### Exercise instructions:
Print every entry below again. Nothing may differ from the original.
------------------------
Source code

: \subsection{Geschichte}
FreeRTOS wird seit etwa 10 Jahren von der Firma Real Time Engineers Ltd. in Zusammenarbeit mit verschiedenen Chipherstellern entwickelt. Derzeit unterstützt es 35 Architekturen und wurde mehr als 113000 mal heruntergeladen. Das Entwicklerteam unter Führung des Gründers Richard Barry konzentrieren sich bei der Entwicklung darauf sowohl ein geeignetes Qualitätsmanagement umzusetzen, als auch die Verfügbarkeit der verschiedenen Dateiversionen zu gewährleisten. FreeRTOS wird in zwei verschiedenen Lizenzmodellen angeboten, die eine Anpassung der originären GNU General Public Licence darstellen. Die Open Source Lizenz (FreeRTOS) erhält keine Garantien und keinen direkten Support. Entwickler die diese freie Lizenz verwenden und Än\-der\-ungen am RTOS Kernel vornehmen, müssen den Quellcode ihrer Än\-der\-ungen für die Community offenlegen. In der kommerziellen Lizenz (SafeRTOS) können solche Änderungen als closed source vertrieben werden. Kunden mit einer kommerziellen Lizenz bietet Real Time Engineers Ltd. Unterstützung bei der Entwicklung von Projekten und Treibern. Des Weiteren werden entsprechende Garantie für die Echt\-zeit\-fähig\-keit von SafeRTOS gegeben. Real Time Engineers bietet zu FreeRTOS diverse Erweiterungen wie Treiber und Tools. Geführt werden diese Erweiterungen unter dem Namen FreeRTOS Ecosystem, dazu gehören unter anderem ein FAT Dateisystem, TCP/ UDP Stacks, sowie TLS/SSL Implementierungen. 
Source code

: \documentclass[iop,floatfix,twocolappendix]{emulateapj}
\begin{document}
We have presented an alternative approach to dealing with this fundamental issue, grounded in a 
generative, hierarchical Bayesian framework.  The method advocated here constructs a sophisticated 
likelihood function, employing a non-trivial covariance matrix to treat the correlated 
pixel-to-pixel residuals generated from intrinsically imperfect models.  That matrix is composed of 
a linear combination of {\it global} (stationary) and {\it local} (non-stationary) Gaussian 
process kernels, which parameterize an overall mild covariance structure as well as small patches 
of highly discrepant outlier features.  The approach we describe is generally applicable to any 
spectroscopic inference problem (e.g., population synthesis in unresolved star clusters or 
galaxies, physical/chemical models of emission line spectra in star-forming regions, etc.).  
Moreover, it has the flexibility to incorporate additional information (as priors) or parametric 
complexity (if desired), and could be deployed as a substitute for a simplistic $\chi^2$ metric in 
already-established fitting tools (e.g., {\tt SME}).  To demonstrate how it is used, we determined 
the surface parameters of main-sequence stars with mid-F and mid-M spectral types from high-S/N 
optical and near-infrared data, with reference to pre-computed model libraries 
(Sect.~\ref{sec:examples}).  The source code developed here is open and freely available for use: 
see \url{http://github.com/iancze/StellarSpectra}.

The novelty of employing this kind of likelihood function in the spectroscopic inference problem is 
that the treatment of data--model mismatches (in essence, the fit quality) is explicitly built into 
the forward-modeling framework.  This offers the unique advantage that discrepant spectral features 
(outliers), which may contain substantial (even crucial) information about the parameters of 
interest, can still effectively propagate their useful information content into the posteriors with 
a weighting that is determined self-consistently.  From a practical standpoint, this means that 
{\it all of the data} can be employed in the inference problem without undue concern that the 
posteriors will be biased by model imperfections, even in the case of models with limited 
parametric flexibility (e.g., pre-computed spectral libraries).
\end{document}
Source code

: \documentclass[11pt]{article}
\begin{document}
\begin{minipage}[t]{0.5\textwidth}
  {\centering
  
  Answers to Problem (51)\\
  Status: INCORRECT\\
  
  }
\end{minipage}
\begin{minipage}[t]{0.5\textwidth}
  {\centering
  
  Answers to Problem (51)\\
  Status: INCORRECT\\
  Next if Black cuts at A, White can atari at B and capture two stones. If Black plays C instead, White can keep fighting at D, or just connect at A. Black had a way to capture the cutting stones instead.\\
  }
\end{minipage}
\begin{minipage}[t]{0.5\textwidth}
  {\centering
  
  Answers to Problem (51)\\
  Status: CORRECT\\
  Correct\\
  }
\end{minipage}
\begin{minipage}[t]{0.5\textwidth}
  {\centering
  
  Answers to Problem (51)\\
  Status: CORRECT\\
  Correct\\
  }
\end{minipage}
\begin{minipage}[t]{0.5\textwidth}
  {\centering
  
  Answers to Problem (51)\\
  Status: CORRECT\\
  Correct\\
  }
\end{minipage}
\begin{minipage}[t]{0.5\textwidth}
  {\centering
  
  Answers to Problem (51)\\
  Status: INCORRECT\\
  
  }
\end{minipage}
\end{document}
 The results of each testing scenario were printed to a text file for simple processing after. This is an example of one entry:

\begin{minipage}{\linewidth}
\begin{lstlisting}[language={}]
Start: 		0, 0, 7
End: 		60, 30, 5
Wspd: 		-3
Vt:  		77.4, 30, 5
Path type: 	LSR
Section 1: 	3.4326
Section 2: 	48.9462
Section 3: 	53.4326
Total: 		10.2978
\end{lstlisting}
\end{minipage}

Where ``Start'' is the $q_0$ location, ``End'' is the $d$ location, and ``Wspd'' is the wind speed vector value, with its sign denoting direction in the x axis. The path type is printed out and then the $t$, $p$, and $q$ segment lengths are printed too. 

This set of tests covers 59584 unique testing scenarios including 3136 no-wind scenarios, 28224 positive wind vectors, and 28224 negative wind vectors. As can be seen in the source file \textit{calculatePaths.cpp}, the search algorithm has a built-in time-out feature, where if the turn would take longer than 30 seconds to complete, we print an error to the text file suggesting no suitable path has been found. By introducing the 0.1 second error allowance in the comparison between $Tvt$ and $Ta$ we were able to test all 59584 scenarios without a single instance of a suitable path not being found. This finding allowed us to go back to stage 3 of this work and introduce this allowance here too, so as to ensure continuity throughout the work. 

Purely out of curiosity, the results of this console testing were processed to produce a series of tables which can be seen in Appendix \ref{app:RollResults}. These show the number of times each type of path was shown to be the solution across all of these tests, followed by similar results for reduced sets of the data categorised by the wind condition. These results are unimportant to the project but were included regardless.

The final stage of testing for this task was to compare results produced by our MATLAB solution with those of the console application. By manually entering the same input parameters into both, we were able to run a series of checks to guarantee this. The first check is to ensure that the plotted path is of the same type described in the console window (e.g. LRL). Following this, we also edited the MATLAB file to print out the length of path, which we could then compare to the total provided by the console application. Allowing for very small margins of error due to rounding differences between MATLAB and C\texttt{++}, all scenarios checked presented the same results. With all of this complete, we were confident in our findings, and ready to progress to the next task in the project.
------------------------
### Written answer:
Source code

: \subsection{Geschichte}
FreeRTOS wird seit etwa 10 Jahren von der Firma Real Time Engineers Ltd. in Zusammenarbeit mit verschiedenen Chipherstellern entwickelt. Derzeit unterstützt es 35 Architekturen und wurde mehr als 113000 mal heruntergeladen. Das Entwicklerteam unter Führung des Gründers Richard Barry konzentrieren sich bei der Entwicklung darauf sowohl ein geeignetes Qualitätsmanagement umzusetzen, als auch die Verfügbarkeit der verschiedenen Dateiversionen zu gewährleisten. FreeRTOS wird in zwei verschiedenen Lizenzmodellen angeboten, die eine Anpassung der originären GNU General Public Licence darstellen. Die Open Source Lizenz (FreeRTOS) erhält keine Garantien und keinen direkten Support. Entwickler die diese freie Lizenz verwenden und Än\-der\-ungen am RTOS Kernel vornehmen, müssen den Quellcode ihrer Än\-der\-ungen für die Community offenlegen. In der kommerziellen Lizenz (SafeRTOS) können solche Änderungen als closed source vertrieben werden. Kunden mit einer kommerziellen Lizenz bietet Real Time Engineers Ltd. Unterstützung bei der Entwicklung von Projekten und Treibern. Des Weiteren werden entsprechende Garantie für die Echt\-zeit\-fähig\-keit von SafeRTOS gegeben. Real Time Engineers bietet zu FreeRTOS diverse Erweiterungen wie Treiber und Tools. Geführt werden diese Erweiterungen unter dem Namen FreeRTOS Ecosystem, dazu gehören unter anderem ein FAT Dateisystem, TCP/ UDP Stacks, sowie TLS/SSL Implementierungen. 
Source code

: \documentclass[iop,floatfix,twocolappendix]{emulateapj}
\begin{document}
We have presented an alternative approach to dealing with this fundamental issue, grounded in a 
generative, hierarchical Bayesian framework.  The method advocated here constructs a sophisticated 
likelihood function, employing a non-trivial covariance matrix to treat the correlated 
pixel-to-pixel residuals generated from intrinsically imperfect models.  That matrix is composed of 
a linear combination of {\it global} (stationary) and {\it local} (non-stationary) Gaussian 
process kernels, which parameterize an overall mild covariance structure as well as small patches 
of highly discrepant outlier features.  The approach we describe is generally applicable to any 
spectroscopic inference problem (e.g., population synthesis in unresolved star clusters or 
galaxies, physical/chemical models of emission line spectra in star-forming regions, etc.).  
Moreover, it has the flexibility to incorporate additional information (as priors) or parametric 
complexity (if desired), and could be deployed as a substitute for a simplistic $\chi^2$ metric in 
already-established fitting tools (e.g., {\tt SME}).  To demonstrate how it is used, we determined 
the surface parameters of main-sequence stars with mid-F and mid-M spectral types from high-S/N 
optical and near-infrared data, with reference to pre-computed model libraries 
(Sect.~\ref{sec:examples}).  The source code developed here is open and freely available for use: 
see \url{http://github.com/iancze/StellarSpectra}.

The novelty of employing this kind of likelihood function in the spectroscopic inference problem is 
that the treatment of data--model mismatches (in essence, the fit quality) is explicitly built into 
the forward-modeling framework.  This offers the unique advantage that discrepant spectral features 
(outliers), which may contain substantial (even crucial) information about the parameters of 
interest, can still effectively propagate their useful information content into the posteriors with 
a weighting that is determined self-consistently.  From a practical standpoint, this means that 
{\it all of the data} can be employed in the inference problem without undue concern that the 
posteriors will be biased by model imperfections, even in the case of models with limited 
parametric flexibility (e.g., pre-computed spectral libraries).
\end{document}
Source code

: \documentclass[11pt]{article}
\begin{document}
\begin{minipage}[t]{0.5\textwidth}
  {\centering
  
  Answers to Problem (51)\\
  Status: INCORRECT\\
  
  }
\end{minipage}
\begin{minipage}[t]{0.5\textwidth}
  {\centering
  
  Answers to Problem (51)\\
  Status: INCORRECT\\
  Next if Black cuts at A, White can atari at B and capture two stones. If Black plays C instead, White can keep fighting at D, or just connect at A. Black had a way to capture the cutting stones instead.\\
  }
\end{minipage}
\begin{minipage}[t]{0.5\textwidth}
  {\centering
  
  Answers to Problem (51)\\
  Status: CORRECT\\
  Correct\\
  }
\end{minipage}
\begin{minipage}[t]{0.5\textwidth}
  {\centering
  
  Answers to Problem (51)\\
  Status: CORRECT\\
  Correct\\
  }
\end{minipage}
\begin{minipage}[t]{0.5\textwidth}
  {\centering
  
  Answers to Problem (51)\\
  Status: CORRECT\\
  Correct\\
  }
\end{minipage}
\begin{minipage}[t]{0.5\textwidth}
  {\centering
  
  Answers to Problem (51)\\
  Status: INCORRECT\\
  
  }
\end{minipage}
\end{document}
 The results of each testing scenario were printed to a text file for simple processing after. This is an example of one entry:

\begin{minipage}{\linewidth}
\begin{lstlisting}[language={}]
Start: 		0, 0, 7
End: 		60, 30, 5
Wspd: 		-3
Vt:  		77.4, 30, 5
Path type: 	LSR
Section 1: 	3.4326
Section 2: 	48.9462
Section 3: 	53.4326
Total: 		10.2978
\end{lstlisting}
\end{minipage}

Where ``Start'' is the $q_0$ location, ``End'' is the $d$ location, and ``Wspd'' is the wind speed vector value, with its sign denoting direction in the x axis. The path type is printed out and then the $t$, $p$, and $q$ segment lengths are printed too. 

This set of tests covers 59584 unique testing scenarios including 3136 no-wind scenarios, 28224 positive wind vectors, and 28224 negative wind vectors. As can be seen in the source file \textit{calculatePaths.cpp}, the search algorithm has a built-in time-out feature, where if the turn would take longer than 30 seconds to complete, we print an error to the text file suggesting no suitable path has been found. By introducing the 0.1 second error allowance in the comparison between $Tvt$ and $Ta$ we were able to test all 59584 scenarios without a single instance of a suitable path not being found. This finding allowed us to go back to stage 3 of this work and introduce this allowance here too, so as to ensure continuity throughout the work. 

Purely out of curiosity, the results of this console testing were processed to produce a series of tables which can be seen in Appendix \ref{app:RollResults}. These show the number of times each type of path was shown to be the solution across all of these tests, followed by similar results for reduced sets of the data categorised by the wind condition. These results are unimportant to the project but were included regardless.

The final stage of testing for this task was to compare results produced by our MATLAB solution with those of the console application. By manually entering the same input parameters into both, we were able to run a series of checks to guarantee this. The first check is to ensure that the plotted path is of the same type described in the console window (e.g. LRL). Following this, we also edited the MATLAB file to print out the length of path, which we could then compare to the total provided by the console application. Allowing for very small margins of error due to rounding differences between MATLAB and C\texttt{++}, all scenarios checked presented the same results. With all of this complete, we were confident in our findings, and ready to progress to the next task in the project.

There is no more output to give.